Ma in più di circa ottocento anni fa i diversi poteri delle varie epoche si ritrovarono ad introdurre norme per regolamentare l’attività delle fattucchiere nonché dei conventuali eccessivamente fantasiosi. E così l’imperatore Carlo Magno (742/814) il quale stava affrontando dopo l’incoronazione a Roma a Natale da Leone III l’unificazione di parte dell’Europa, affrontò anche il capitolo delle erbe officinali. In proposito spiegano gli storici: Carlo Magno, nell’Ottocento fece compilare una lista di piante medicinali da coltivare per il benessere dei suoi sudditi. Fu lui a coniare la definizione delle piante medicinali e aromatiche. La cultura di queste erbe e della sua efficacia popolare è sopravvissuta per secoli, tanto che le stesse in Europa sono in fase di rilancio economico, riconsiderandole una ricchezza da sfruttare. Negli ultimi anni il ministero delle Politiche Agricole congiuntamente con l’Ismea e Coldiretti hanno effettuato uno studio completo dal quale risulta: in tutte le regioni italiane, particolarmente in Piemonte dove prevalgono menta, camomilla, lavanda, Lombardia, Veneto e nelle aree meridionali, l’obbiettivo è di diffondere la coltivazione delle erbe officinali. Tuttavia, in Italia per usi industriali, medicinali e cosmetici ne produciamo soltanto il 30% del fabbisogno, attestandoci su circa il 3%. Il grosso del fabbisogno arriva da Cina, Bulgaria, Francia, paesi dell’Est dove la domanda è più vivace, così come è l’atteggiamento dei consumatori per le erbe officinali.
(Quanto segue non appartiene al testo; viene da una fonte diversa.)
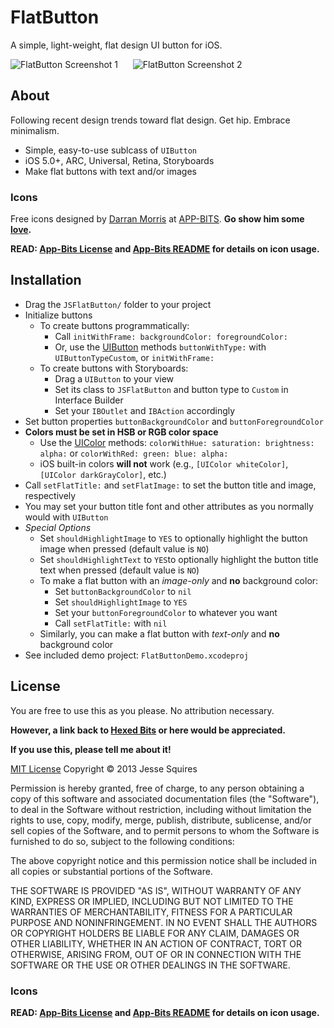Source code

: # FlatButton

A simple, light-weight, flat design UI button for iOS.

![FlatButton Screenshot 1][img1] &nbsp;&nbsp;&nbsp;&nbsp; ![FlatButton Screenshot 2][img2]

## About

Following recent design trends toward flat design. Get hip. Embrace minimalism.

* Simple, easy-to-use sublcass of `UIButton`
* iOS 5.0+, ARC, Universal, Retina, Storyboards
* Make flat buttons with text and/or images

### Icons
Free icons designed by [Darran Morris](https://twitter.com/darranmorris) at [APP-BITS](http://app-bits.com). **Go show him some [love](http://store.app-bits.com).**

**READ: [App-Bits License][link1] and [App-Bits README][link2] for details on icon usage.**

## Installation

* Drag the `JSFlatButton/` folder to your project
* Initialize buttons
	* To create buttons programmatically:
		* Call `initWithFrame: backgroundColor: foregroundColor:`
		* Or, use the [UIButton][ref1] methods `buttonWithType:` with `UIButtonTypeCustom`, or `initWithFrame:`
	* To create buttons with Storyboards:
		* Drag a `UIButton` to your view
		* Set its class to `JSFlatButton` and button type to `Custom` in Interface Builder
		* Set your `IBOutlet` and `IBAction` accordingly
* Set button properties `buttonBackgroundColor` and `buttonForegroundColor`
* **Colors must be set in HSB or RGB color space**
	* Use the [UIColor][ref2] methods: `colorWithHue: saturation: brightness: alpha:` or `colorWithRed: green: blue: alpha:`
	* iOS built-in colors **will not** work (e.g., `[UIColor whiteColor]`, `[UIColor darkGrayColor]`, etc.)
* Call `setFlatTitle:` and `setFlatImage:` to set the button title and image, respectively
* You may set your button title font and other attributes as you normally would with `UIButton`
* *Special Options*
	* Set `shouldHighlightImage` to `YES` to optionally highlight the button image when pressed (default value is `NO`)
	* Set `shouldHighlightText` to `YES`to optionally highlight the button title text when pressed (default value is `NO`)
	* To make a flat button with an *image-only* and **no** background color:
		* Set `buttonBackgroundColor` to `nil`
		* Set `shouldHighlightImage` to `YES`
		* Set your `buttonForegroundColor` to whatever you want
		* Call `setFlatTitle:` with `nil`
	* Similarly, you can make a flat button with *text-only* and **no** background color
* See included demo project: `FlatButtonDemo.xcodeproj` 

## License

You are free to use this as you please. No attribution necessary. 

**However, a link back to [Hexed Bits](http://www.hexedbits.com) or here would be appreciated.**

**If you use this, please tell me about it!**

[MIT License](http://opensource.org/licenses/MIT)
Copyright &copy; 2013 Jesse Squires

Permission is hereby granted, free of charge, to any person obtaining a copy of this software and associated documentation files (the "Software"), to deal in the Software without restriction, including without limitation the rights to use, copy, modify, merge, publish, distribute, sublicense, and/or sell copies of the Software, and to permit persons to whom the Software is furnished to do so, subject to the following conditions:

The above copyright notice and this permission notice shall be included in all copies or substantial portions of the Software.

THE SOFTWARE IS PROVIDED "AS IS", WITHOUT WARRANTY OF ANY KIND, EXPRESS OR IMPLIED, INCLUDING BUT NOT LIMITED TO THE WARRANTIES OF MERCHANTABILITY, FITNESS FOR A PARTICULAR PURPOSE AND NONINFRINGEMENT. IN NO EVENT SHALL THE AUTHORS OR COPYRIGHT HOLDERS BE LIABLE FOR ANY CLAIM, DAMAGES OR OTHER LIABILITY, WHETHER IN AN ACTION OF CONTRACT, TORT OR OTHERWISE, ARISING FROM, OUT OF OR IN CONNECTION WITH THE SOFTWARE OR THE USE OR OTHER DEALINGS IN THE SOFTWARE.

### Icons

**READ: [App-Bits License][link1] and [App-Bits README][link2] for details on icon usage.**

[img1]:https://raw.github.com/jessesquires/FlatButton/master/Screenshots/screenshot-iphone4-1.png
[img2]:https://raw.github.com/jessesquires/FlatButton/master/Screenshots/screenshot-iphone4-2.png

[ref1]:http://developer.apple.com/library/ios/#DOCUMENTATION/UIKit/Reference/UIButton_Class/UIButton/UIButton.html
[ref2]:http://developer.apple.com/library/ios/#documentation/uikit/reference/UIColor_Class/Reference/Reference.html

[link1]:https://github.com/jessesquires/FlatButton/blob/master/App-Bits%20Icons/00_License.txt
[link2]:https://github.com/jessesquires/FlatButton/blob/master/App-Bits%20Icons/00_readme.pdf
Stando all’inchiesta ministeriale e dell’Ismea le produzioni estere giungono da aziende con una estensione di circa 1000 ettari. Non solo: in Italia, rispetto ai concorrenti esteri europei e di altri paesi del globo, l’impegno sul territorio è di 200 mila ettari sui quali operano 36.000 aziende, appunto soltanto una esiguità rispetto alla alluvione di prodotti di circa il 70% che provengono dall’export. Il nocciolo duro da scalfire soltanto nell’ambito europeo, è rappresentato da queste cifre: 3.600.000 aziende che svolgono la loro attività specialistica di 234.000 ettari che influenzano l’industria manufatturiera del comparto come lo scorso anni ha testimoniato una rassegna annuale generalista Mecspe a Parma.

L’interesse per la ripresa delle erbe officinali anche con l’attenzione della Fao, è dimostrato dalla rete dove ogni giorno sono aperti siti nuovi con schede storiche e biologiche illustrative. L’argomento, come molte volte accade, è alla moda, in particolare per i cosmetici che dalle erbe officinali derivano e che stanno fondando un mercato all’ingrosso e alla importazione assai importante. Ma l’attenzione è anche scientifica come in Italia hanno evidenziato studi e convegni dei Georgofili e delle Università. Una di queste iniziative, importante e voluta qualche anno fa dalla Università di Pisa, è stata dedicata, appunto, alle piante officinali ed aromi nella storia dei popoli il cui corso è stato influenzato dalle erbe. Paolo Emilio Tomei, uno dei relatori, ha annotato: le migliaia di informazioni che, con il trascorrere del tempo si sono sedimentate nella cultura dei popoli, costituiscono oggi un patrimonio di notevole valore; è a partire da questo che la moderna ricerca si muove per discernere ciò che di vero può essere nascosto in questo atavico lavoro, per proiettarsi poi verso le attuali realtà della scienza. Coltivandole, le erbe officinali riusciranno ad assicurare in più il reddito agricolo, la salute del consumatore, l’equilibrio ambientale scongiurando, come prevede la Fao, con l’equilibrio del territorio la scarsa produzione che potremmo registrare, nostro malgrado, drammaticamente fra mezzo secolo.